# WHAT YOU WILL DO
The output is a word-for-word repeat of the listing below, free of images.

┌──

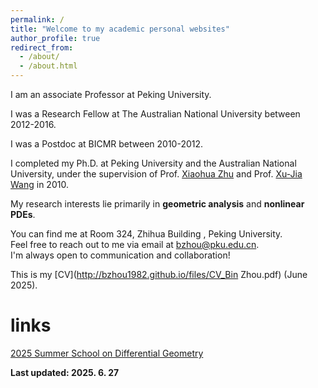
 ```yaml
---
permalink: /
title: "Welcome to my academic personal websites"
author_profile: true
redirect_from: 
  - /about/
  - /about.html
---
```




I am an associate Professor at Peking University.

I was a Research Fellow at The Australian National University between 2012-2016.

I was a Postdoc at BICMR between 2010-2012.

I completed my Ph.D. at Peking University and the Australian National University, under the supervision of Prof. [Xiaohua Zhu](https://www.math.pku.edu.cn/jsdw/js_20180628175159671361/z_20180628175159671361/70486.htm) and Prof. [Xu-Jia Wang](https://en.westlake.edu.cn/faculty/Xujia-Wang.html) in 2010.

My research interests lie primarily in **geometric analysis** and **nonlinear PDEs**.

You can find me at Room 324, Zhihua Building , Peking University. <br> 
Feel free to reach out to me via email at <bzhou@pku.edu.cn>. <br>
I'm always open to communication and collaboration!

This is my [CV](http://bzhou1982.github.io/files/CV_Bin Zhou.pdf) (June 2025).


# links

[2025 Summer School on Differential Geometry](https://bicmr.pku.edu.cn/content/show/17-3575.html?catid=KiQhKyYs)

**Last updated: 2025. 6. 27**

└──

# ANSWER FOR THIS EXERCISE
 ```yaml
---
permalink: /
title: "Welcome to my academic personal websites"
author_profile: true
redirect_from: 
  - /about/
  - /about.html
---
```




I am an associate Professor at Peking University.

I was a Research Fellow at The Australian National University between 2012-2016.

I was a Postdoc at BICMR between 2010-2012.

I completed my Ph.D. at Peking University and the Australian National University, under the supervision of Prof. [Xiaohua Zhu](https://www.math.pku.edu.cn/jsdw/js_20180628175159671361/z_20180628175159671361/70486.htm) and Prof. [Xu-Jia Wang](https://en.westlake.edu.cn/faculty/Xujia-Wang.html) in 2010.

My research interests lie primarily in **geometric analysis** and **nonlinear PDEs**.

You can find me at Room 324, Zhihua Building , Peking University. <br> 
Feel free to reach out to me via email at <bzhou@pku.edu.cn>. <br>
I'm always open to communication and collaboration!

This is my [CV](http://bzhou1982.github.io/files/CV_Bin Zhou.pdf) (June 2025).


# links

[2025 Summer School on Differential Geometry](https://bicmr.pku.edu.cn/content/show/17-3575.html?catid=KiQhKyYs)

**Last updated: 2025. 6. 27**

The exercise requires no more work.